Tuesday, August 10, 2004

Bush Verses Science

Now let's move beyond the deficit and start talking about the consequences of President Bush's other domestic policies. When President Bush took office, new federal safety guidelines protecting workers from repetitive stress injuries were about to become law. These regulations had been under developement for 10 years; President Bush, with help from Congressional Republicans, killed them almost immediately. Molly Ivin's pointed out the particular foolishness in these actions.

business can be counted upon to threaten to shut down or move to Taiwan if forced to do anything to protect workers' health or safety.

But remember the key question: "How much does it cost not to do it?'' The labor unions were claiming that repetitive stress costs up to $9 billion a year. So, as Jonathan Alter reported in Newsweek, the Republicans commissioned a study to refute this absurd claim from the prestigious National Academy of Sciences. The NAS report came out in January, and it says that repetitive stress costs $50 billion a year in lost wages and productivity.

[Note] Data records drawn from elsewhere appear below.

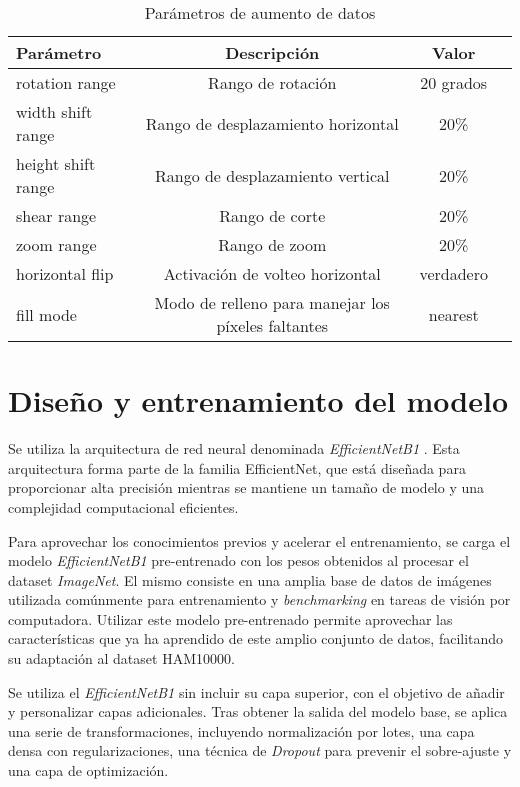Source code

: \begin{table}[ht]
   \centering
   \begin{tabular}{lccc}
   \hline
   Parámetro & Descripción  & Valor \\ \hline
   rotation range & 	Rango de rotación & 20 grados \\
   width shift range & Rango de desplazamiento horizontal & 20\% \\
   height shift range & Rango de desplazamiento vertical & 20\% \\
   shear range & 	Rango de corte & 20\% \\
   zoom range & Rango de zoom & 20\% \\
   horizontal flip & Activación de volteo horizontal & verdadero \\
   fill mode & Modo de relleno para manejar los píxeles faltantes & nearest \\ \hline
   \end{tabular}
   \caption{Parámetros de aumento de datos}
   \label{tab:data_augmentation_params}
   \end{table}

   \section{Diseño y entrenamiento del modelo}

   Se utiliza la arquitectura de red neural denominada \textit{EfficientNetB1} . Esta arquitectura forma parte de la familia EfficientNet, que está diseñada para proporcionar alta precisión mientras se mantiene un tamaño de modelo y una complejidad computacional eficientes.
   
   Para aprovechar los conocimientos previos y acelerar el entrenamiento, se carga el modelo \textit{EfficientNetB1} pre-entrenado con los pesos obtenidos al procesar el dataset \textit{ImageNet}. El mismo consiste en una amplia base de datos de imágenes utilizada comúnmente para entrenamiento y \textit{benchmarking} en tareas de visión por computadora. Utilizar este modelo pre-entrenado permite aprovechar las características que ya ha aprendido de este amplio conjunto de datos, facilitando su adaptación al dataset HAM10000.
   
   Se utiliza el \textit{EfficientNetB1} sin incluir su capa superior, con el objetivo de añadir y personalizar capas adicionales. Tras obtener la salida del modelo base, se aplica una serie de transformaciones, incluyendo normalización por lotes, una capa densa con regularizaciones, una técnica de \textit{Dropout} para prevenir el sobre-ajuste y una capa de optimización.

So it costs significantly more to deal with the consequences of a preventable workplace injury than it does to fix it. Not to mention (and who would?) the human misery involved. But the business community decided to call in its campaign contribution chips to kill the measure anyway. Go figure.
The science on repetative stress injuries is pretty cut and dry to any reputable scientist. And these regulations would made millions of workers lives less painful. Oh well.